Task instructions: What is needed is a word-for-word copy of all the entries, minus the pictures.

--------------------------------------------------

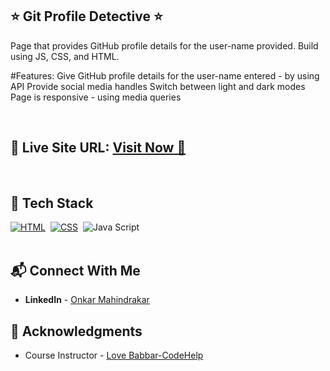 ## ⭐ Git Profile Detective ⭐

Page that provides GitHub profile details for the user-name provided. Build using JS, CSS, and HTML.

#Features:
Give GitHub profile details for the user-name entered - by using API 
Provide social media handles
Switch between light and dark modes
Page is responsive - using media queries

<br>

## 📌 **Live Site URL:** <a href="https://git-profile-detective.netlify.app/">**Visit Now** 🚀</a>

<br>

## 📌 Tech Stack

[![HTML](https://img.shields.io/badge/html5%20-%23E34F26.svg?&style=for-the-badge&logo=html5&logoColor=white)](https://github.com/prakash-naikwadi)&nbsp;
[![CSS](https://img.shields.io/badge/css3%20-%231572B6.svg?&style=for-the-badge&logo=css3&logoColor=white)](https://github.com/prakash-naikwadi)&nbsp;
<img alt="Java Script" src="https://img.shields.io/badge/logo-javascript-blue?logo=javascript&logoColor=f5f5f5"/>&nbsp;
<br>
<br>

## 📬 Connect With Me

- **LinkedIn** - [Onkar Mahindrakar](https://www.linkedin.com/in/onkar-mahindrakar-66187422b/)

## 📌 Acknowledgments

- Course Instructor - [Love Babbar-CodeHelp](https://www.linkedin.com/in/love-babbar-38ab2887/)
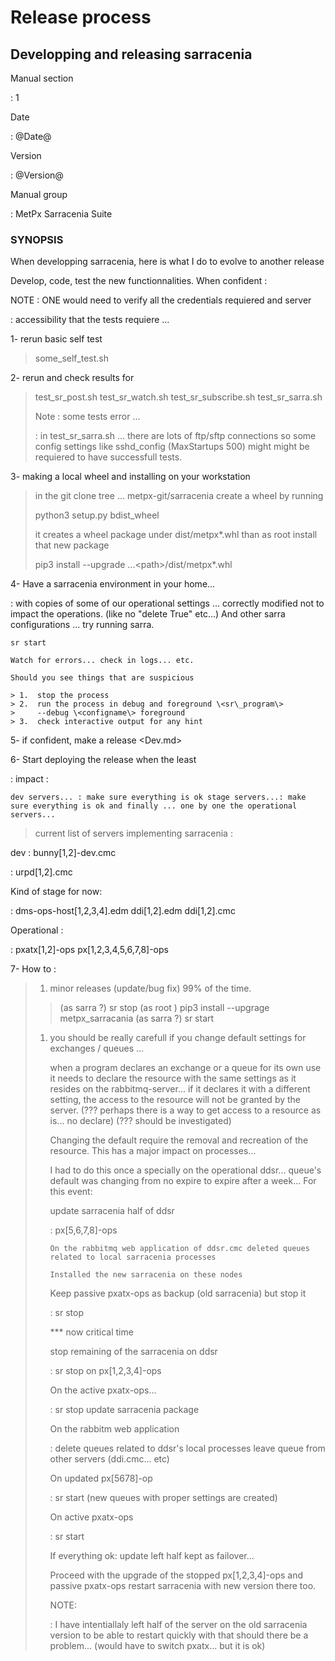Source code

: Release process
===============

Developping and releasing sarracenia
------------------------------------

Manual section

:   1

Date

:   @Date@

Version

:   @Version@

Manual group

:   MetPx Sarracenia Suite

### SYNOPSIS

When developping sarracenia, here is what I do to evolve to another
release

Develop, code, test the new functionnalities. When confident :

NOTE : ONE would need to verify all the credentials requiered and server

:   accessibility that the tests requiere ...

1- rerun basic self test

> some\_self\_test.sh

2- rerun and check results for

> test\_sr\_post.sh test\_sr\_watch.sh test\_sr\_subscribe.sh
> test\_sr\_sarra.sh
>
> Note : some tests error ...
>
> :   in test\_sr\_sarra.sh ... there are lots of ftp/sftp connections
>     so some config settings like sshd\_config (MaxStartups 500) might
>     might be requiered to have successfull tests.
>
3- making a local wheel and installing on your workstation

> in the git clone tree ... metpx-git/sarracenia create a wheel by
> running
>
> python3 setup.py bdist\_wheel
>
> it creates a wheel package under dist/metpx\*.whl than as root install
> that new package
>
> pip3 install --upgrade ...\<path\>/dist/metpx\*.whl

4- Have a sarracenia environment in your home...

:   with copies of some of our operational settings ... correctly
    modified not to impact the operations. (like no "delete True"
    etc...) And other sarra configurations ... try running sarra.

    sr start

    Watch for errors... check in logs... etc.

    Should you see things that are suspicious

    > 1.  stop the process
    > 2.  run the process in debug and foreground \<sr\_program\>
    >     --debug \<configname\> foreground
    > 3.  check interactive output for any hint

5- if confident, make a release \<Dev.md\>

6- Start deploying the release when the least

:   impact :

    dev servers... : make sure everything is ok stage servers...: make
    sure everything is ok and finally ... one by one the operational
    servers...

> current list of servers implementing sarracenia :

dev : bunny\[1,2\]-dev.cmc

:   urpd\[1,2\].cmc

Kind of stage for now:

:   dms-ops-host\[1,2,3,4\].edm ddi\[1,2\].edm ddi\[1,2\].cmc

Operational :

:   pxatx\[1,2\]-ops px\[1,2,3,4,5,6,7,8\]-ops

7- How to :

> 1.  minor releases (update/bug fix) 99% of the time.
>
> > (as sarra ?) sr stop (as root ) pip3 install --upgrage
> > metpx\_sarracania (as sarra ?) sr start
>
> 1.  you should be really carefull if you change default settings for
>     exchanges / queues ...
>
>     when a program declares an exchange or a queue for its own use it
>     needs to declare the resource with the same settings as it resides
>     on the rabbitmq-server... if it declares it with a different
>     setting, the access to the resource will not be granted by the
>     server. (??? perhaps there is a way to get access to a resource as
>     is... no declare) (??? should be investigated)
>
>     Changing the default require the removal and recreation of the
>     resource. This has a major impact on processes...
>
>     I had to do this once a specially on the operational ddsr...
>     queue's default was changing from no expire to expire after a
>     week... For this event:
>
>     update sarracenia half of ddsr
>
>     :   px\[5,6,7,8\]-ops
>
>         On the rabbitmq web application of ddsr.cmc deleted queues
>         related to local sarracenia processes
>
>         Installed the new sarracenia on these nodes
>
>     Keep passive pxatx-ops as backup (old sarracenia) but stop it
>
>     :   sr stop
>
>     \*\*\* now critical time
>
>     stop remaining of the sarracenia on ddsr
>
>     :   sr stop on px\[1,2,3,4\]-ops
>
>     On the active pxatx-ops...
>
>     :   sr stop update sarracenia package
>
>     On the rabbitm web application
>
>     :   delete queues related to ddsr's local processes leave queue
>         from other servers (ddi.cmc... etc)
>
>     On updated px\[5678\]-op
>
>     :   sr start (new queues with proper settings are created)
>
>     On active pxatx-ops
>
>     :   sr start
>
>     If everything ok: update left half kept as failover...
>
>     Proceed with the upgrade of the stopped px\[1,2,3,4\]-ops and
>     passive pxatx-ops restart sarracenia with new version there too.
>
>     NOTE:
>
>     :   I have intentiallaly left half of the server on the old
>         sarracenia version to be able to restart quickly with that
>         should there be a problem... (would have to switch pxatx...
>         but it is ok)
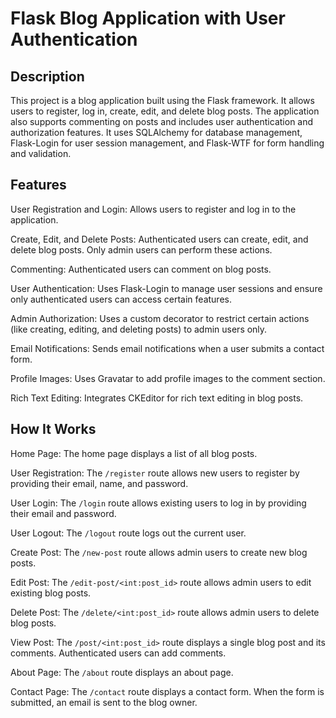 # Flask Blog Application with User Authentication

## Description
This project is a blog application built using the Flask framework. It allows users to register, log in, create, edit, and delete blog posts. The application also supports commenting on posts and includes user authentication and authorization features. It uses SQLAlchemy for database management, Flask-Login for user session management, and Flask-WTF for form handling and validation.

## Features

User Registration and Login: Allows users to register and log in to the application.

Create, Edit, and Delete Posts: Authenticated users can create, edit, and delete blog posts. Only admin users can perform these actions.

Commenting: Authenticated users can comment on blog posts.

User Authentication: Uses Flask-Login to manage user sessions and ensure only authenticated users can access certain features.

Admin Authorization: Uses a custom decorator to restrict certain actions (like creating, editing, and deleting posts) to admin users only.

Email Notifications: Sends email notifications when a user submits a contact form.

Profile Images: Uses Gravatar to add profile images to the comment section.

Rich Text Editing: Integrates CKEditor for rich text editing in blog posts.

## How It Works
Home Page: The home page displays a list of all blog posts.

User Registration: The `/register` route allows new users to register by providing their email, name, and password.

User Login: The `/login` route allows existing users to log in by providing their email and password.

User Logout: The `/logout` route logs out the current user.

Create Post: The `/new-post` route allows admin users to create new blog posts.

Edit Post: The `/edit-post/<int:post_id>` route allows admin users to edit existing blog posts.

Delete Post: The `/delete/<int:post_id>` route allows admin users to delete blog posts.

View Post: The `/post/<int:post_id>` route displays a single blog post and its comments. Authenticated users can add comments.

About Page: The `/about` route displays an about page.

Contact Page: The `/contact` route displays a contact form. When the form is submitted, an email is sent to the blog owner.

--------------------------------------------------

Finished task:
 ## ⭐ Git Profile Detective ⭐

Page that provides GitHub profile details for the user-name provided. Build using JS, CSS, and HTML.

#Features:
Give GitHub profile details for the user-name entered - by using API 
Provide social media handles
Switch between light and dark modes
Page is responsive - using media queries

<br>

## 📌 **Live Site URL:** <a href="https://git-profile-detective.netlify.app/">**Visit Now** 🚀</a>

<br>

## 📌 Tech Stack

[![HTML](https://img.shields.io/badge/html5%20-%23E34F26.svg?&style=for-the-badge&logo=html5&logoColor=white)](https://github.com/prakash-naikwadi)&nbsp;
[![CSS](https://img.shields.io/badge/css3%20-%231572B6.svg?&style=for-the-badge&logo=css3&logoColor=white)](https://github.com/prakash-naikwadi)&nbsp;
<img alt="Java Script" src="https://img.shields.io/badge/logo-javascript-blue?logo=javascript&logoColor=f5f5f5"/>&nbsp;
<br>
<br>

## 📬 Connect With Me

- **LinkedIn** - [Onkar Mahindrakar](https://www.linkedin.com/in/onkar-mahindrakar-66187422b/)

## 📌 Acknowledgments

- Course Instructor - [Love Babbar-CodeHelp](https://www.linkedin.com/in/love-babbar-38ab2887/)
Source code

: Release process
===============

Developping and releasing sarracenia
------------------------------------

Manual section

:   1

Date

:   @Date@

Version

:   @Version@

Manual group

:   MetPx Sarracenia Suite

### SYNOPSIS

When developping sarracenia, here is what I do to evolve to another
release

Develop, code, test the new functionnalities. When confident :

NOTE : ONE would need to verify all the credentials requiered and server

:   accessibility that the tests requiere ...

1- rerun basic self test

> some\_self\_test.sh

2- rerun and check results for

> test\_sr\_post.sh test\_sr\_watch.sh test\_sr\_subscribe.sh
> test\_sr\_sarra.sh
>
> Note : some tests error ...
>
> :   in test\_sr\_sarra.sh ... there are lots of ftp/sftp connections
>     so some config settings like sshd\_config (MaxStartups 500) might
>     might be requiered to have successfull tests.
>
3- making a local wheel and installing on your workstation

> in the git clone tree ... metpx-git/sarracenia create a wheel by
> running
>
> python3 setup.py bdist\_wheel
>
> it creates a wheel package under dist/metpx\*.whl than as root install
> that new package
>
> pip3 install --upgrade ...\<path\>/dist/metpx\*.whl

4- Have a sarracenia environment in your home...

:   with copies of some of our operational settings ... correctly
    modified not to impact the operations. (like no "delete True"
    etc...) And other sarra configurations ... try running sarra.

    sr start

    Watch for errors... check in logs... etc.

    Should you see things that are suspicious

    > 1.  stop the process
    > 2.  run the process in debug and foreground \<sr\_program\>
    >     --debug \<configname\> foreground
    > 3.  check interactive output for any hint

5- if confident, make a release \<Dev.md\>

6- Start deploying the release when the least

:   impact :

    dev servers... : make sure everything is ok stage servers...: make
    sure everything is ok and finally ... one by one the operational
    servers...

> current list of servers implementing sarracenia :

dev : bunny\[1,2\]-dev.cmc

:   urpd\[1,2\].cmc

Kind of stage for now:

:   dms-ops-host\[1,2,3,4\].edm ddi\[1,2\].edm ddi\[1,2\].cmc

Operational :

:   pxatx\[1,2\]-ops px\[1,2,3,4,5,6,7,8\]-ops

7- How to :

> 1.  minor releases (update/bug fix) 99% of the time.
>
> > (as sarra ?) sr stop (as root ) pip3 install --upgrage
> > metpx\_sarracania (as sarra ?) sr start
>
> 1.  you should be really carefull if you change default settings for
>     exchanges / queues ...
>
>     when a program declares an exchange or a queue for its own use it
>     needs to declare the resource with the same settings as it resides
>     on the rabbitmq-server... if it declares it with a different
>     setting, the access to the resource will not be granted by the
>     server. (??? perhaps there is a way to get access to a resource as
>     is... no declare) (??? should be investigated)
>
>     Changing the default require the removal and recreation of the
>     resource. This has a major impact on processes...
>
>     I had to do this once a specially on the operational ddsr...
>     queue's default was changing from no expire to expire after a
>     week... For this event:
>
>     update sarracenia half of ddsr
>
>     :   px\[5,6,7,8\]-ops
>
>         On the rabbitmq web application of ddsr.cmc deleted queues
>         related to local sarracenia processes
>
>         Installed the new sarracenia on these nodes
>
>     Keep passive pxatx-ops as backup (old sarracenia) but stop it
>
>     :   sr stop
>
>     \*\*\* now critical time
>
>     stop remaining of the sarracenia on ddsr
>
>     :   sr stop on px\[1,2,3,4\]-ops
>
>     On the active pxatx-ops...
>
>     :   sr stop update sarracenia package
>
>     On the rabbitm web application
>
>     :   delete queues related to ddsr's local processes leave queue
>         from other servers (ddi.cmc... etc)
>
>     On updated px\[5678\]-op
>
>     :   sr start (new queues with proper settings are created)
>
>     On active pxatx-ops
>
>     :   sr start
>
>     If everything ok: update left half kept as failover...
>
>     Proceed with the upgrade of the stopped px\[1,2,3,4\]-ops and
>     passive pxatx-ops restart sarracenia with new version there too.
>
>     NOTE:
>
>     :   I have intentiallaly left half of the server on the old
>         sarracenia version to be able to restart quickly with that
>         should there be a problem... (would have to switch pxatx...
>         but it is ok)
 # Flask Blog Application with User Authentication

## Description
This project is a blog application built using the Flask framework. It allows users to register, log in, create, edit, and delete blog posts. The application also supports commenting on posts and includes user authentication and authorization features. It uses SQLAlchemy for database management, Flask-Login for user session management, and Flask-WTF for form handling and validation.

## Features

User Registration and Login: Allows users to register and log in to the application.

Create, Edit, and Delete Posts: Authenticated users can create, edit, and delete blog posts. Only admin users can perform these actions.

Commenting: Authenticated users can comment on blog posts.

User Authentication: Uses Flask-Login to manage user sessions and ensure only authenticated users can access certain features.

Admin Authorization: Uses a custom decorator to restrict certain actions (like creating, editing, and deleting posts) to admin users only.

Email Notifications: Sends email notifications when a user submits a contact form.

Profile Images: Uses Gravatar to add profile images to the comment section.

Rich Text Editing: Integrates CKEditor for rich text editing in blog posts.

## How It Works
Home Page: The home page displays a list of all blog posts.

User Registration: The `/register` route allows new users to register by providing their email, name, and password.

User Login: The `/login` route allows existing users to log in by providing their email and password.

User Logout: The `/logout` route logs out the current user.

Create Post: The `/new-post` route allows admin users to create new blog posts.

Edit Post: The `/edit-post/<int:post_id>` route allows admin users to edit existing blog posts.

Delete Post: The `/delete/<int:post_id>` route allows admin users to delete blog posts.

View Post: The `/post/<int:post_id>` route displays a single blog post and its comments. Authenticated users can add comments.

About Page: The `/about` route displays an about page.

Contact Page: The `/contact` route displays a contact form. When the form is submitted, an email is sent to the blog owner.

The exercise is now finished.